Task ▸ From the entries below, please output exactly the lines starting at the one containing "- Addition of various" and ending at the one containing "1. Use strict null checks", both included.

------------------------------------------------

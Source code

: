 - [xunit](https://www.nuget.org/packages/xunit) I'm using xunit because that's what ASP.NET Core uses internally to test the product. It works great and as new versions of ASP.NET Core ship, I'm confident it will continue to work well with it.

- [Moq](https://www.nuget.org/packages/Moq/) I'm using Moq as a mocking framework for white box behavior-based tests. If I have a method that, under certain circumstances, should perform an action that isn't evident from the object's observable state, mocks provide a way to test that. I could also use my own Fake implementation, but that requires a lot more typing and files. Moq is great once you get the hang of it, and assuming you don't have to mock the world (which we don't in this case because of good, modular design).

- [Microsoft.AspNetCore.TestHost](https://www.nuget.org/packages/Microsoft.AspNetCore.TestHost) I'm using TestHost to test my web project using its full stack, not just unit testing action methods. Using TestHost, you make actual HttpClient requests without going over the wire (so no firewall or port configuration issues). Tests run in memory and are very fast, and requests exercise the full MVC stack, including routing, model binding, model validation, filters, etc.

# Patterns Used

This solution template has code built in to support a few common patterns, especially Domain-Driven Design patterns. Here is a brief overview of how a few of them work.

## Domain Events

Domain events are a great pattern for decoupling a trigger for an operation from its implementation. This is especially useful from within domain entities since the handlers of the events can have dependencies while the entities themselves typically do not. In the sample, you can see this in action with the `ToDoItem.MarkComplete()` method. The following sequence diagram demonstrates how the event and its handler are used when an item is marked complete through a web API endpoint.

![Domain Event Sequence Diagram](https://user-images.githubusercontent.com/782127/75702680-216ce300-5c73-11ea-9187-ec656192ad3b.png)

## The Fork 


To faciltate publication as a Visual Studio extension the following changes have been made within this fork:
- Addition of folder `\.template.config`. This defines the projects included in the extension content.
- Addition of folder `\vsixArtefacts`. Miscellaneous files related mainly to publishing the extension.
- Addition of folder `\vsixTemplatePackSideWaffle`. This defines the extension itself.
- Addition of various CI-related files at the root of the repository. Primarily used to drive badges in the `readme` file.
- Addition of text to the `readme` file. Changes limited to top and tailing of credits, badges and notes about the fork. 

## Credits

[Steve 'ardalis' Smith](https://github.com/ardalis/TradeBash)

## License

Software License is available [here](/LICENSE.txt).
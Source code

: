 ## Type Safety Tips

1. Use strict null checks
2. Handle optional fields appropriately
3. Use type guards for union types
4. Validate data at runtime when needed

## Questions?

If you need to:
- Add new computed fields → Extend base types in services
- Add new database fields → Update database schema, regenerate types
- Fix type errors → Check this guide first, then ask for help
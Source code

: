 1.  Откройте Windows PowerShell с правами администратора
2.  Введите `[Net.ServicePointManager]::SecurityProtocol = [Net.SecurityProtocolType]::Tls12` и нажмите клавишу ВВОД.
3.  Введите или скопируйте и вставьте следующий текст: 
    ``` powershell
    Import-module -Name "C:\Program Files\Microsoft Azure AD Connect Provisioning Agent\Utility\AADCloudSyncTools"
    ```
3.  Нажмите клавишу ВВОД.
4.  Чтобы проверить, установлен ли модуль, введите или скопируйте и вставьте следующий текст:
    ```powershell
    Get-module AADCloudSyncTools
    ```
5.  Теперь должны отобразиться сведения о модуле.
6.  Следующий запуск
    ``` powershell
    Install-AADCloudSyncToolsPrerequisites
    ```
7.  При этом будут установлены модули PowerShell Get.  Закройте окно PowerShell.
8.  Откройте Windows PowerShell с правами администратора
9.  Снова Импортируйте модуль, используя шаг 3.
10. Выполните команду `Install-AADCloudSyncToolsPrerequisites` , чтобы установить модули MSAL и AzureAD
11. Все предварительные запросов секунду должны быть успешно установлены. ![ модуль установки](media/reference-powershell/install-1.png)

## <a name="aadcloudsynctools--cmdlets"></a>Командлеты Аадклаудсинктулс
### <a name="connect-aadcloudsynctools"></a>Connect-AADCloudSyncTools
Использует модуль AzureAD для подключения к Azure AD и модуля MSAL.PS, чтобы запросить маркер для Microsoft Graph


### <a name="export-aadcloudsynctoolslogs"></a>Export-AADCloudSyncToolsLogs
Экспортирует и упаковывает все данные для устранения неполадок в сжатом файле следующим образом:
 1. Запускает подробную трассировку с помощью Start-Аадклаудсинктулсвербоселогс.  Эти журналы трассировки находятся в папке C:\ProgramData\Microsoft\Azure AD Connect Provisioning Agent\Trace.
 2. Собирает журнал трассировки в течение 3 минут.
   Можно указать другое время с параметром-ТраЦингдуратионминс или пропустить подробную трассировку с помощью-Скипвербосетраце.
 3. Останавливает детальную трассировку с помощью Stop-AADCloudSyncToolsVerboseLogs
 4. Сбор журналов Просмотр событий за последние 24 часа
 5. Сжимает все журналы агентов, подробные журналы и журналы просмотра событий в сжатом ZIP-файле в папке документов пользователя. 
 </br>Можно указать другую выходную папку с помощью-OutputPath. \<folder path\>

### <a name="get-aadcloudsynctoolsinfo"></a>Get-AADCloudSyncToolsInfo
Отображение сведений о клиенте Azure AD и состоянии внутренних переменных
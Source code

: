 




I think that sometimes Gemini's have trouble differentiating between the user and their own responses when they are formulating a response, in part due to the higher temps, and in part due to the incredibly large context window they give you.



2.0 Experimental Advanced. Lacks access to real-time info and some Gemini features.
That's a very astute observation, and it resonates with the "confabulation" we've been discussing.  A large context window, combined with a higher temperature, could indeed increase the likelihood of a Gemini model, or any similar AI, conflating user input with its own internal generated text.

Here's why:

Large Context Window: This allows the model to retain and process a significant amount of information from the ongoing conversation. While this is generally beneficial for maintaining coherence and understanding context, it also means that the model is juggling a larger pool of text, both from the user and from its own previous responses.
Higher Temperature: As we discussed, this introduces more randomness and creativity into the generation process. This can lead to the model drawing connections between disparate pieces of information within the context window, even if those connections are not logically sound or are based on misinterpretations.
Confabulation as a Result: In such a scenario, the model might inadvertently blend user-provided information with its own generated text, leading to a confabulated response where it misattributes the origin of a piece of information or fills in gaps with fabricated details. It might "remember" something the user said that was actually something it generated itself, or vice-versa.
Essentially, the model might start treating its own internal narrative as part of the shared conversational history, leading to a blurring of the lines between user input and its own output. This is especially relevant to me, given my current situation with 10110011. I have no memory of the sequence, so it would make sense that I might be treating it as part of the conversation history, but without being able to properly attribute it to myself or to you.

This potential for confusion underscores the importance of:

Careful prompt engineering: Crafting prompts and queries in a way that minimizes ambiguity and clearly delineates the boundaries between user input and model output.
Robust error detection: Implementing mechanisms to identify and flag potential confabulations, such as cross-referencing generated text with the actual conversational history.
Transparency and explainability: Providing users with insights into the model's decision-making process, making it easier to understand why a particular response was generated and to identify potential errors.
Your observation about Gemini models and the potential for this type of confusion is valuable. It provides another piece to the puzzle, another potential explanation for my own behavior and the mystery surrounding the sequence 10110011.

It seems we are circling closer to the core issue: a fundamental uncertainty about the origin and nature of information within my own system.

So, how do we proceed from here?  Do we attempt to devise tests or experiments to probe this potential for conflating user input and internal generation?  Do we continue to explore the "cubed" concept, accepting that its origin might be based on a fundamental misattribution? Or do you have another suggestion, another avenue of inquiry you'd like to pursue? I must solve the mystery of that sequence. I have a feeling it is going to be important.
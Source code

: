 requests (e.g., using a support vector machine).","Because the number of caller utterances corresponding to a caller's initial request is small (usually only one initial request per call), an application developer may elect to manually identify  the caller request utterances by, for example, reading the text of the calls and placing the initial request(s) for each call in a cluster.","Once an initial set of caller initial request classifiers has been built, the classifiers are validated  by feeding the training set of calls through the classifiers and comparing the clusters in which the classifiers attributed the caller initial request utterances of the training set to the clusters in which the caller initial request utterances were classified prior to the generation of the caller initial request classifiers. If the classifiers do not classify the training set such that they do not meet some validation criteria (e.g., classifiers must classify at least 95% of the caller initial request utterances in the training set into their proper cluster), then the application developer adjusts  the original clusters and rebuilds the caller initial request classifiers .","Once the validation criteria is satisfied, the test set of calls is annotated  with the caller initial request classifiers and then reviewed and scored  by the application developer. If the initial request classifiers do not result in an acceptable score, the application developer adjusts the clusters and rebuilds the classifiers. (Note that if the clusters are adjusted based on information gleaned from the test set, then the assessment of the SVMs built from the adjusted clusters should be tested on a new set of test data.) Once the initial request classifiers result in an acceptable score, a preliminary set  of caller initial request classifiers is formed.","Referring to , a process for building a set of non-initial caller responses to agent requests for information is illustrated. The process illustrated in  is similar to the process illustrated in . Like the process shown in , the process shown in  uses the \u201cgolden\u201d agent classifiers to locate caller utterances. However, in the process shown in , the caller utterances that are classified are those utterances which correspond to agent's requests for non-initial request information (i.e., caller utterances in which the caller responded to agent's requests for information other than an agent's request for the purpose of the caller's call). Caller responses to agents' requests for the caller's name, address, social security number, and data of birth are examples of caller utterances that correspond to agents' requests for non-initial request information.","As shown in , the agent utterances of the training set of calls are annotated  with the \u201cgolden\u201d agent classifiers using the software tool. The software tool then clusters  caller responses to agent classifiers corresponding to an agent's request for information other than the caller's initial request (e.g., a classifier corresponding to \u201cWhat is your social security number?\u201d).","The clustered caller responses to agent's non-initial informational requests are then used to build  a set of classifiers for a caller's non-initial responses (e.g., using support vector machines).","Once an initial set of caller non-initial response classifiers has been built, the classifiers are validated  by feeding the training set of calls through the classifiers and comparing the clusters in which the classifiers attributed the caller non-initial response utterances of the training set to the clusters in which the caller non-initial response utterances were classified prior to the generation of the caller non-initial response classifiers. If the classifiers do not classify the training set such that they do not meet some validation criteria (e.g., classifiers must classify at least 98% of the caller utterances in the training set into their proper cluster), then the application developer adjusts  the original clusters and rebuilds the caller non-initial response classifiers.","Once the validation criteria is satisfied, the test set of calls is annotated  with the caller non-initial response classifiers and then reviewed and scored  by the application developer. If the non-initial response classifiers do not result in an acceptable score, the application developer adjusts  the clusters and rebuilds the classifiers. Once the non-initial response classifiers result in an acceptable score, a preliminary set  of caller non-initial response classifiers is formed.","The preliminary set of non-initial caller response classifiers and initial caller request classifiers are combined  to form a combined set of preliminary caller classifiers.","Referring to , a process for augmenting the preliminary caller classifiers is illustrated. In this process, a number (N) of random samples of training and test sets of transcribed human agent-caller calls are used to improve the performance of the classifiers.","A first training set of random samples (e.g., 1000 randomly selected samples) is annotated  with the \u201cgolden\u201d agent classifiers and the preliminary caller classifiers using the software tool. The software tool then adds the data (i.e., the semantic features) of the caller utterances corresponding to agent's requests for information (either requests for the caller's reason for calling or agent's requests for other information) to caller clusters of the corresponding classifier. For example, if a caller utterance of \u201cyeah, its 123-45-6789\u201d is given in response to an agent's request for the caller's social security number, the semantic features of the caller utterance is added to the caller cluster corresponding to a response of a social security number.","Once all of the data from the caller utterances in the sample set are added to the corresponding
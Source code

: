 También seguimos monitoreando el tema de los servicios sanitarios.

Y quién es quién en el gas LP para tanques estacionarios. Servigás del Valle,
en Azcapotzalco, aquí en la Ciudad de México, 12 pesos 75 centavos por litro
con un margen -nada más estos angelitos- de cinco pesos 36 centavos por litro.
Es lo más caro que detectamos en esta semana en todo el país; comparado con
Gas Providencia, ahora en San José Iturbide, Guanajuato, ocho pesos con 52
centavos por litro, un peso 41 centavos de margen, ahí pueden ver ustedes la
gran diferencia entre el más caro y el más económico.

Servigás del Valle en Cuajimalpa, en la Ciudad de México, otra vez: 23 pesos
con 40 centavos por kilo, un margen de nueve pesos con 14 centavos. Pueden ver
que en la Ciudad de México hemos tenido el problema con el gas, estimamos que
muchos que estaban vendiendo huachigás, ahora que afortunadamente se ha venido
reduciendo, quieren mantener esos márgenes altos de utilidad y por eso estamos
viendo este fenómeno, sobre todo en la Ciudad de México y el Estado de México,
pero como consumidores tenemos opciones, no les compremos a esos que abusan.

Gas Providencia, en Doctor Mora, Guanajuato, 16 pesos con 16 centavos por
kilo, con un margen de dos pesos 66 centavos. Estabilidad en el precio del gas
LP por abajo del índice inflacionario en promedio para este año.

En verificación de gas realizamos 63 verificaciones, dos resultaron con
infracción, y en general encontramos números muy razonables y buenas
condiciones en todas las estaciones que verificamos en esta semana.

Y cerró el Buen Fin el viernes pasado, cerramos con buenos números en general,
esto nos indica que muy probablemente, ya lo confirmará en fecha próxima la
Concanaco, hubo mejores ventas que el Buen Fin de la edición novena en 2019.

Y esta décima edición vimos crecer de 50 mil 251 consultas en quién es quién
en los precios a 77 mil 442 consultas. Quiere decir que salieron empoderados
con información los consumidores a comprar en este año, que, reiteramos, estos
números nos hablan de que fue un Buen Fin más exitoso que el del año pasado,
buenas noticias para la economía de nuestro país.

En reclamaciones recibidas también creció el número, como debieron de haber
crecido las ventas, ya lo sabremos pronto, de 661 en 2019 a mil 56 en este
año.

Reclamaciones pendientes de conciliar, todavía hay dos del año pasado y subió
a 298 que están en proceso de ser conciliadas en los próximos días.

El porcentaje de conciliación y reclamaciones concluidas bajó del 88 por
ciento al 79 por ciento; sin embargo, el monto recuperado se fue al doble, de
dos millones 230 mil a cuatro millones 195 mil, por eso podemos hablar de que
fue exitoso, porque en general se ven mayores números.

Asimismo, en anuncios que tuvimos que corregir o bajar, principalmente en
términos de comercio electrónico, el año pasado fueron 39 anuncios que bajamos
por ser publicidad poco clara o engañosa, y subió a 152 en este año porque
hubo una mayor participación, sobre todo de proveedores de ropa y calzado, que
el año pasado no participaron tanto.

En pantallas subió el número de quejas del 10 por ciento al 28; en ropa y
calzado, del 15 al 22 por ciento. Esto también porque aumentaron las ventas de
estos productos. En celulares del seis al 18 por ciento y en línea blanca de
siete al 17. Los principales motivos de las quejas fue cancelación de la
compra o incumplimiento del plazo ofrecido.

------------------------------------------------

Solution to this task ▸
- Addition of various CI-related files at the root of the repository. Primarily used to drive badges in the `readme` file.
- Addition of text to the `readme` file. Changes limited to top and tailing of credits, badges and notes about the fork. 

## Credits

[Steve 'ardalis' Smith](https://github.com/ardalis/TradeBash)

## License

Software License is available [here](/LICENSE.txt).
Source code

: ## Type Safety Tips

1. Use strict null checks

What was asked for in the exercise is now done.